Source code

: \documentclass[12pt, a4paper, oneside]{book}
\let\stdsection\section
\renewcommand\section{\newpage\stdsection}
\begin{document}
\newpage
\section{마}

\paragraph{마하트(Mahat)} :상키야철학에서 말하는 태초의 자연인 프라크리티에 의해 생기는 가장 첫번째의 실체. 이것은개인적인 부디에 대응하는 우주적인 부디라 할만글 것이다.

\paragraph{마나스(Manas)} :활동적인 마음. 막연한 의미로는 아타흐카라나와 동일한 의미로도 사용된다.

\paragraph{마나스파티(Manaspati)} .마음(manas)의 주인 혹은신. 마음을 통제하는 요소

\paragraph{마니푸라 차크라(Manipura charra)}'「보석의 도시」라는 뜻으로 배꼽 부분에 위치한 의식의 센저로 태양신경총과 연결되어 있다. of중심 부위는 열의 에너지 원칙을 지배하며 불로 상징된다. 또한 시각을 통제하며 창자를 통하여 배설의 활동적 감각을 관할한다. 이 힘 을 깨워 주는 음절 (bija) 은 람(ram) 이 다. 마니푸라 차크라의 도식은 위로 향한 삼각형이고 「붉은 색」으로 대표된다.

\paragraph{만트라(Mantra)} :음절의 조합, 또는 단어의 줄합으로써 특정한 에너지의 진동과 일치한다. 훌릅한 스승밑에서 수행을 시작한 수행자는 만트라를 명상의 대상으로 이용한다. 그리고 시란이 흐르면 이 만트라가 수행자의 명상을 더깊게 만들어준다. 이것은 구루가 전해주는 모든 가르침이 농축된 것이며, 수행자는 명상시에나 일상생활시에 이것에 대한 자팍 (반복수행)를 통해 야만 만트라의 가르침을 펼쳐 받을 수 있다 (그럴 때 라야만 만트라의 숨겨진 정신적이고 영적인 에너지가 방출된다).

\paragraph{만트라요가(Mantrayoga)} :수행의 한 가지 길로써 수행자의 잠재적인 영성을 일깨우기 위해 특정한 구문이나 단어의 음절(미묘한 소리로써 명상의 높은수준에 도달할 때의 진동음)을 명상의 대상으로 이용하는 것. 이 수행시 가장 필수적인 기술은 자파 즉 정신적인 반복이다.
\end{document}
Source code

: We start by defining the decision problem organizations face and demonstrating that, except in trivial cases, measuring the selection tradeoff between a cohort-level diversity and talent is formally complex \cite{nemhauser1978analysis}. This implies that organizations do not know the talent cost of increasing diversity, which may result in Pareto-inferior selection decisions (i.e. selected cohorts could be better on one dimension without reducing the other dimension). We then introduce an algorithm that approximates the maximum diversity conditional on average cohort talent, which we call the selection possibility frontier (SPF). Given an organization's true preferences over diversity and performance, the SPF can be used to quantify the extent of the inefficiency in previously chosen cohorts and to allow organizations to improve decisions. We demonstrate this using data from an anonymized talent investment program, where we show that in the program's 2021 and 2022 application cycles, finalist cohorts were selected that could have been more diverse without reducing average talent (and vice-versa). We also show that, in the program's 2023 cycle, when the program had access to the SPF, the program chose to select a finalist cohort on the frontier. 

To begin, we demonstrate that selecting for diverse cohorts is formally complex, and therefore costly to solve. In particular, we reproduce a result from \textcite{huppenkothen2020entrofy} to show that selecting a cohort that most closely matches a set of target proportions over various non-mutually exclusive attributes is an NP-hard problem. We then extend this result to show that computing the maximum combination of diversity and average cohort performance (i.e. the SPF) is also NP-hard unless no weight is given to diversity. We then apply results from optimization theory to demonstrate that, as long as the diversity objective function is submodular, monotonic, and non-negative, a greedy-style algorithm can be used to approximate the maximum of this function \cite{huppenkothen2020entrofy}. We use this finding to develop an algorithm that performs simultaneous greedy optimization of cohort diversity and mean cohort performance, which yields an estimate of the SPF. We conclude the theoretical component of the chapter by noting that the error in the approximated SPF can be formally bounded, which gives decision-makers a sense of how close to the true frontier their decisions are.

============================================================

Your goal:
Check each line of the listing above. Copy the ones with the word "수행자의".

Response to the exercise:
\paragraph{만트라(Mantra)} :음절의 조합, 또는 단어의 줄합으로써 특정한 에너지의 진동과 일치한다. 훌릅한 스승밑에서 수행을 시작한 수행자는 만트라를 명상의 대상으로 이용한다. 그리고 시란이 흐르면 이 만트라가 수행자의 명상을 더깊게 만들어준다. 이것은 구루가 전해주는 모든 가르침이 농축된 것이며, 수행자는 명상시에나 일상생활시에 이것에 대한 자팍 (반복수행)를 통해 야만 만트라의 가르침을 펼쳐 받을 수 있다 (그럴 때 라야만 만트라의 숨겨진 정신적이고 영적인 에너지가 방출된다).
\paragraph{만트라요가(Mantrayoga)} :수행의 한 가지 길로써 수행자의 잠재적인 영성을 일깨우기 위해 특정한 구문이나 단어의 음절(미묘한 소리로써 명상의 높은수준에 도달할 때의 진동음)을 명상의 대상으로 이용하는 것. 이 수행시 가장 필수적인 기술은 자파 즉 정신적인 반복이다.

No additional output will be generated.